- _Aim of the task_: Please print the data that follows, keeping every line exact.

(Plain-text document sources)
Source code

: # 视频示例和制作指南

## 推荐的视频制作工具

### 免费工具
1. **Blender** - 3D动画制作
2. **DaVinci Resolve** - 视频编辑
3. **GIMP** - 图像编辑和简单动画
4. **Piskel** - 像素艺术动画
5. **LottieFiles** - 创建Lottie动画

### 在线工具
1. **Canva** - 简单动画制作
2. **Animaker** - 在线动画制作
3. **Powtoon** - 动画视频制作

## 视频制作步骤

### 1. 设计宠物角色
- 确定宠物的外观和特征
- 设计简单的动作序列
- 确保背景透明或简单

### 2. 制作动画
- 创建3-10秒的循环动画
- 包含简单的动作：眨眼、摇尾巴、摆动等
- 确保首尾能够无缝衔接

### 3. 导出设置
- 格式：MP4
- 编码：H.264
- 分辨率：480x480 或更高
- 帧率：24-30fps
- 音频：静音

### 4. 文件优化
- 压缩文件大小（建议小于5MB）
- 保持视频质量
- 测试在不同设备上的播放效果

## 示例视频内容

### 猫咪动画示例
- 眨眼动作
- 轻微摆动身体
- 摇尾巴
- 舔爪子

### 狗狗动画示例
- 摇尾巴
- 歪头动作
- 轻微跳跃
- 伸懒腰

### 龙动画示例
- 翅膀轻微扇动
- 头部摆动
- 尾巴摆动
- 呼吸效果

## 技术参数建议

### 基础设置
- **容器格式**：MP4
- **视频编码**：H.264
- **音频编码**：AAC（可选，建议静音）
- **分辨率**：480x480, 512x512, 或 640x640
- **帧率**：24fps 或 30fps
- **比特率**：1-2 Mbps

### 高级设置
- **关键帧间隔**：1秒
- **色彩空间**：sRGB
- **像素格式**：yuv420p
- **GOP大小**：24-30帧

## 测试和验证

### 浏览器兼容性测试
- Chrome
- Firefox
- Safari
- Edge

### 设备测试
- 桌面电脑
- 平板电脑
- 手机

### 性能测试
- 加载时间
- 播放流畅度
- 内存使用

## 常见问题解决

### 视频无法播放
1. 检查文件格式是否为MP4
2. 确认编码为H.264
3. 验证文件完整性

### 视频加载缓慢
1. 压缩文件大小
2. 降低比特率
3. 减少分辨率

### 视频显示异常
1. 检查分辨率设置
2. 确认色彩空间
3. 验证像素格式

- _Answer below_:
Source code

: # 视频示例和制作指南

## 推荐的视频制作工具

### 免费工具
1. **Blender** - 3D动画制作
2. **DaVinci Resolve** - 视频编辑
3. **GIMP** - 图像编辑和简单动画
4. **Piskel** - 像素艺术动画
5. **LottieFiles** - 创建Lottie动画

### 在线工具
1. **Canva** - 简单动画制作
2. **Animaker** - 在线动画制作
3. **Powtoon** - 动画视频制作

## 视频制作步骤

### 1. 设计宠物角色
- 确定宠物的外观和特征
- 设计简单的动作序列
- 确保背景透明或简单

### 2. 制作动画
- 创建3-10秒的循环动画
- 包含简单的动作：眨眼、摇尾巴、摆动等
- 确保首尾能够无缝衔接

### 3. 导出设置
- 格式：MP4
- 编码：H.264
- 分辨率：480x480 或更高
- 帧率：24-30fps
- 音频：静音

### 4. 文件优化
- 压缩文件大小（建议小于5MB）
- 保持视频质量
- 测试在不同设备上的播放效果

## 示例视频内容

### 猫咪动画示例
- 眨眼动作
- 轻微摆动身体
- 摇尾巴
- 舔爪子

### 狗狗动画示例
- 摇尾巴
- 歪头动作
- 轻微跳跃
- 伸懒腰

### 龙动画示例
- 翅膀轻微扇动
- 头部摆动
- 尾巴摆动
- 呼吸效果

## 技术参数建议

### 基础设置
- **容器格式**：MP4
- **视频编码**：H.264
- **音频编码**：AAC（可选，建议静音）
- **分辨率**：480x480, 512x512, 或 640x640
- **帧率**：24fps 或 30fps
- **比特率**：1-2 Mbps

### 高级设置
- **关键帧间隔**：1秒
- **色彩空间**：sRGB
- **像素格式**：yuv420p
- **GOP大小**：24-30帧

## 测试和验证

### 浏览器兼容性测试
- Chrome
- Firefox
- Safari
- Edge

### 设备测试
- 桌面电脑
- 平板电脑
- 手机

### 性能测试
- 加载时间
- 播放流畅度
- 内存使用

## 常见问题解决

### 视频无法播放
1. 检查文件格式是否为MP4
2. 确认编码为H.264
3. 验证文件完整性

### 视频加载缓慢
1. 压缩文件大小
2. 降低比特率
3. 减少分辨率

### 视频显示异常
1. 检查分辨率设置
2. 确认色彩空间
3. 验证像素格式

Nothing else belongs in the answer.